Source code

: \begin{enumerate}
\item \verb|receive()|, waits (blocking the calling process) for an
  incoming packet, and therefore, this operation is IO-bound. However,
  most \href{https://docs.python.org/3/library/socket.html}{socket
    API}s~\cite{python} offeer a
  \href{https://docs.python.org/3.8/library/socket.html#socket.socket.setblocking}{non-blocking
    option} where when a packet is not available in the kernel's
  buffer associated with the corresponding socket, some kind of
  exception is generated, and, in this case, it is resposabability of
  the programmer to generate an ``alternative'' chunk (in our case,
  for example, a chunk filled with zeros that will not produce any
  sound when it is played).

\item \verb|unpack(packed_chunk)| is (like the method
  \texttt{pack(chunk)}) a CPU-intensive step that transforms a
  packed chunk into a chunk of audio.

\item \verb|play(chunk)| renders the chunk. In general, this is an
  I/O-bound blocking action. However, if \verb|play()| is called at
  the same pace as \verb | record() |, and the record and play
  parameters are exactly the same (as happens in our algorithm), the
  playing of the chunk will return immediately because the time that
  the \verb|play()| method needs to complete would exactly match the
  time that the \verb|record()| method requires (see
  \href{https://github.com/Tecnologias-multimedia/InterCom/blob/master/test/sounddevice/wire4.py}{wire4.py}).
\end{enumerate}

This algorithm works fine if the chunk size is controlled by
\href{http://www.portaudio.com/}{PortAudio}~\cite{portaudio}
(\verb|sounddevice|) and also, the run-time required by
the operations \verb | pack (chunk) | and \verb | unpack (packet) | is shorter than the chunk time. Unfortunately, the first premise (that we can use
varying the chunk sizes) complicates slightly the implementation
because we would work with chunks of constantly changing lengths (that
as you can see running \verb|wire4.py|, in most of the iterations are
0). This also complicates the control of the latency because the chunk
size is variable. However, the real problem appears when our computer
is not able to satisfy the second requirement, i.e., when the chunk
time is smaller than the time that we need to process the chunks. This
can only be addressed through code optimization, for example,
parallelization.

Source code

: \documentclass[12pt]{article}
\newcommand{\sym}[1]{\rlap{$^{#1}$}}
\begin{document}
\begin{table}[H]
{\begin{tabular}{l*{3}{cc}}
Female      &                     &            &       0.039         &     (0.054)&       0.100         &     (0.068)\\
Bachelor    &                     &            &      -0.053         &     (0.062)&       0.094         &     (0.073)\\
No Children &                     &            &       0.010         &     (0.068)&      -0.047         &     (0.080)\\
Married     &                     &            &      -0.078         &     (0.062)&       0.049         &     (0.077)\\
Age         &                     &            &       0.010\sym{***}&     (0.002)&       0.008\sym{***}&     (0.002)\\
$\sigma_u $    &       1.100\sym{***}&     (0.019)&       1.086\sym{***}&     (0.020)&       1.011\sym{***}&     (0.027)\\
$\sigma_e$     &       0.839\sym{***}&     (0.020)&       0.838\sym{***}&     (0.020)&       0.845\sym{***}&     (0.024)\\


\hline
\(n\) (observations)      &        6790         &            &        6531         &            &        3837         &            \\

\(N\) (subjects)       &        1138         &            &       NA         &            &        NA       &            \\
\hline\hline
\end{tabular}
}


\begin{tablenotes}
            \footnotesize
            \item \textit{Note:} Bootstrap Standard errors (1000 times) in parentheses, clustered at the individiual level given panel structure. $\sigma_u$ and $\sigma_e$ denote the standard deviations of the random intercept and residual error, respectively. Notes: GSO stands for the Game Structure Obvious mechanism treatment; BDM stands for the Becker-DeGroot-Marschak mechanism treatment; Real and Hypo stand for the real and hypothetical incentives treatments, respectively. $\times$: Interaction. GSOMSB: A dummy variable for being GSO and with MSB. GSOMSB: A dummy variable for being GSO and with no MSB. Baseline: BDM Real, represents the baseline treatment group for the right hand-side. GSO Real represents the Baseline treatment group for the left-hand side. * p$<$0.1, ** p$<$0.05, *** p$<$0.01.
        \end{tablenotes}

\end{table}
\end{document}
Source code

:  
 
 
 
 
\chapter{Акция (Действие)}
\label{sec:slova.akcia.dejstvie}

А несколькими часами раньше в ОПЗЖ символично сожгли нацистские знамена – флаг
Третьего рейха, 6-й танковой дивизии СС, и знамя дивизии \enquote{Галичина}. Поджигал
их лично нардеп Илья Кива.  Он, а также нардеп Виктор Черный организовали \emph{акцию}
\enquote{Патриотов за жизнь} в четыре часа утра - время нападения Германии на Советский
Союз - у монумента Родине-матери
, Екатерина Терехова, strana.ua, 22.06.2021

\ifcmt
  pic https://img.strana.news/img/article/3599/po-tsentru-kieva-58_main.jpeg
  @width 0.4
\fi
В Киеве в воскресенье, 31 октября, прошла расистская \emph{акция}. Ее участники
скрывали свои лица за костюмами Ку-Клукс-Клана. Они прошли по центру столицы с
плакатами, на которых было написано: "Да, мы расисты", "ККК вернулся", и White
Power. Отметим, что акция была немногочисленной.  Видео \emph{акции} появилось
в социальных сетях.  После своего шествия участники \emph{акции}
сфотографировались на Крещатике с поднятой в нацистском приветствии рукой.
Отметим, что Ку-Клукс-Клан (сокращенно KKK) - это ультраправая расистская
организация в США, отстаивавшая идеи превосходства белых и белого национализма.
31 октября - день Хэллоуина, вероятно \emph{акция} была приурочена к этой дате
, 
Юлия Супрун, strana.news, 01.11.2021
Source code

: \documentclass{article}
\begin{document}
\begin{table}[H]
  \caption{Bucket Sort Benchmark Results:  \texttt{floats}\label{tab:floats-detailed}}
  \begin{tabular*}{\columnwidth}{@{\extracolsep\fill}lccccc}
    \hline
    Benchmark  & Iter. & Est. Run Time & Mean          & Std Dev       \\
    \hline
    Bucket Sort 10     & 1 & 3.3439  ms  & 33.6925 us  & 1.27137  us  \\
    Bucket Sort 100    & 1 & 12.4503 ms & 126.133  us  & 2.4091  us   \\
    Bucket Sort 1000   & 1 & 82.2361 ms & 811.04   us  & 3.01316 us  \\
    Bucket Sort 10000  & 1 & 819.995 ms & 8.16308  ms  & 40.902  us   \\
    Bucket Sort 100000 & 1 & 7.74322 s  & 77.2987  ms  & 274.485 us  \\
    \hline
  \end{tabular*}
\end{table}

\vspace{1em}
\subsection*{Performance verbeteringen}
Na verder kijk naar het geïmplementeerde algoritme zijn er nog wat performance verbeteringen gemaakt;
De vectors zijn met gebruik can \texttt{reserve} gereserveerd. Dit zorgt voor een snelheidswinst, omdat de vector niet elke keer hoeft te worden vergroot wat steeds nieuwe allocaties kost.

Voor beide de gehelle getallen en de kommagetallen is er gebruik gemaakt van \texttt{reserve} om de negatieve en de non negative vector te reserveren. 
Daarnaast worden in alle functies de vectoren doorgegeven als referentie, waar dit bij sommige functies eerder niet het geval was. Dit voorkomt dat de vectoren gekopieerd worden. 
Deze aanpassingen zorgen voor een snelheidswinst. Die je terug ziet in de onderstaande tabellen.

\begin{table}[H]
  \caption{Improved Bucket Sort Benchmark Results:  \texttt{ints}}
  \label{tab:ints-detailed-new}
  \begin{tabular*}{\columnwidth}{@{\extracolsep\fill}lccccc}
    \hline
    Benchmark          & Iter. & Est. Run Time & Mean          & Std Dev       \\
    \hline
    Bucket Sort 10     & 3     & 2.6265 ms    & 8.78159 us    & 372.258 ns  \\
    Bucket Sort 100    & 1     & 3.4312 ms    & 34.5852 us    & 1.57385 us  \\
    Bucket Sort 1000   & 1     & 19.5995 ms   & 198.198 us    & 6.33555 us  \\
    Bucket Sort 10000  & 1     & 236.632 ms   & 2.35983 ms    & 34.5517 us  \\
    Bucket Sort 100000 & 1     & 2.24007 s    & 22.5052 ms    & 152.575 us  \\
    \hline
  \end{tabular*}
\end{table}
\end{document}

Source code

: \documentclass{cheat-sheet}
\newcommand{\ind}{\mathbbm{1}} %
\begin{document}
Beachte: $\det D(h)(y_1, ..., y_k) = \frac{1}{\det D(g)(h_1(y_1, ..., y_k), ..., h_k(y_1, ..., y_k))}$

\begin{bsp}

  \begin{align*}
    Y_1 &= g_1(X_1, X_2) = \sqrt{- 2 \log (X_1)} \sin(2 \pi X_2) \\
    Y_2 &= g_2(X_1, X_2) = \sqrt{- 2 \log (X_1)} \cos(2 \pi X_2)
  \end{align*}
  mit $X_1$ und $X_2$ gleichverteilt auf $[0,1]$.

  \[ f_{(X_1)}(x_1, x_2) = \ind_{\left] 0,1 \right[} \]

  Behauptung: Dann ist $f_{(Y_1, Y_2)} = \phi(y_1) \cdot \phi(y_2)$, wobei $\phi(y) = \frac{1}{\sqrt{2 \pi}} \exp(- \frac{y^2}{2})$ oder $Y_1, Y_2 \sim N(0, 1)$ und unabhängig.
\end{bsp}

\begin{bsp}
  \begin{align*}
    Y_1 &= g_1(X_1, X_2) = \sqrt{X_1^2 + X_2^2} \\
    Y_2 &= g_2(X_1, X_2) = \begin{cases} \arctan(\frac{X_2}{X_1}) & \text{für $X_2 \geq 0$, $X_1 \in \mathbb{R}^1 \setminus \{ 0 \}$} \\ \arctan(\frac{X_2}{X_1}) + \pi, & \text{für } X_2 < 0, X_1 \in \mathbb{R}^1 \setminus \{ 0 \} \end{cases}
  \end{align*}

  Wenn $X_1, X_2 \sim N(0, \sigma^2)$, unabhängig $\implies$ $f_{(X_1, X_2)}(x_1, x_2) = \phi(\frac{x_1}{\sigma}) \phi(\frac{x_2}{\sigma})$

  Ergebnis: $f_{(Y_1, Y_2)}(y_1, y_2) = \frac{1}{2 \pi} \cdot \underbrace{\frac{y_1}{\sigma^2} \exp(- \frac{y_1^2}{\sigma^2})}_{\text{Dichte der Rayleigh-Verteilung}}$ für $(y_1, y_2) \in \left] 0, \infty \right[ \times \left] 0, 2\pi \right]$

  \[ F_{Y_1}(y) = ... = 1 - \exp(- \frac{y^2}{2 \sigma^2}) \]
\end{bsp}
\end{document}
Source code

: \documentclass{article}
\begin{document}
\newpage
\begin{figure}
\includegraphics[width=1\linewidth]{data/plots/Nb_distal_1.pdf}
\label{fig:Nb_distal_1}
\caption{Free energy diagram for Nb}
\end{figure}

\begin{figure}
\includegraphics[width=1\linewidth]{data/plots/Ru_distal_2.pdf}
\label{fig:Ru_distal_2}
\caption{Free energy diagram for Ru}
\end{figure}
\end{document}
━━━━━━━━━━━━━━━━━━━━━━━━━━━━━━
◆ **Task prompt**: In the listing above, locate the line containing "Deze aanpassingen zorgen" and the line containing "mit $X_1$ und". Extract those two lines and every line between them, exactly as written, and only those.

◆ **Exercise answer**:
Deze aanpassingen zorgen voor een snelheidswinst. Die je terug ziet in de onderstaande tabellen.

\begin{table}[H]
  \caption{Improved Bucket Sort Benchmark Results:  \texttt{ints}}
  \label{tab:ints-detailed-new}
  \begin{tabular*}{\columnwidth}{@{\extracolsep\fill}lccccc}
    \hline
    Benchmark          & Iter. & Est. Run Time & Mean          & Std Dev       \\
    \hline
    Bucket Sort 10     & 3     & 2.6265 ms    & 8.78159 us    & 372.258 ns  \\
    Bucket Sort 100    & 1     & 3.4312 ms    & 34.5852 us    & 1.57385 us  \\
    Bucket Sort 1000   & 1     & 19.5995 ms   & 198.198 us    & 6.33555 us  \\
    Bucket Sort 10000  & 1     & 236.632 ms   & 2.35983 ms    & 34.5517 us  \\
    Bucket Sort 100000 & 1     & 2.24007 s    & 22.5052 ms    & 152.575 us  \\
    \hline
  \end{tabular*}
\end{table}
\end{document}

Source code

: \documentclass{cheat-sheet}
\newcommand{\ind}{\mathbbm{1}} %
\begin{document}
Beachte: $\det D(h)(y_1, ..., y_k) = \frac{1}{\det D(g)(h_1(y_1, ..., y_k), ..., h_k(y_1, ..., y_k))}$

\begin{bsp}

  \begin{align*}
    Y_1 &= g_1(X_1, X_2) = \sqrt{- 2 \log (X_1)} \sin(2 \pi X_2) \\
    Y_2 &= g_2(X_1, X_2) = \sqrt{- 2 \log (X_1)} \cos(2 \pi X_2)
  \end{align*}
  mit $X_1$ und $X_2$ gleichverteilt auf $[0,1]$.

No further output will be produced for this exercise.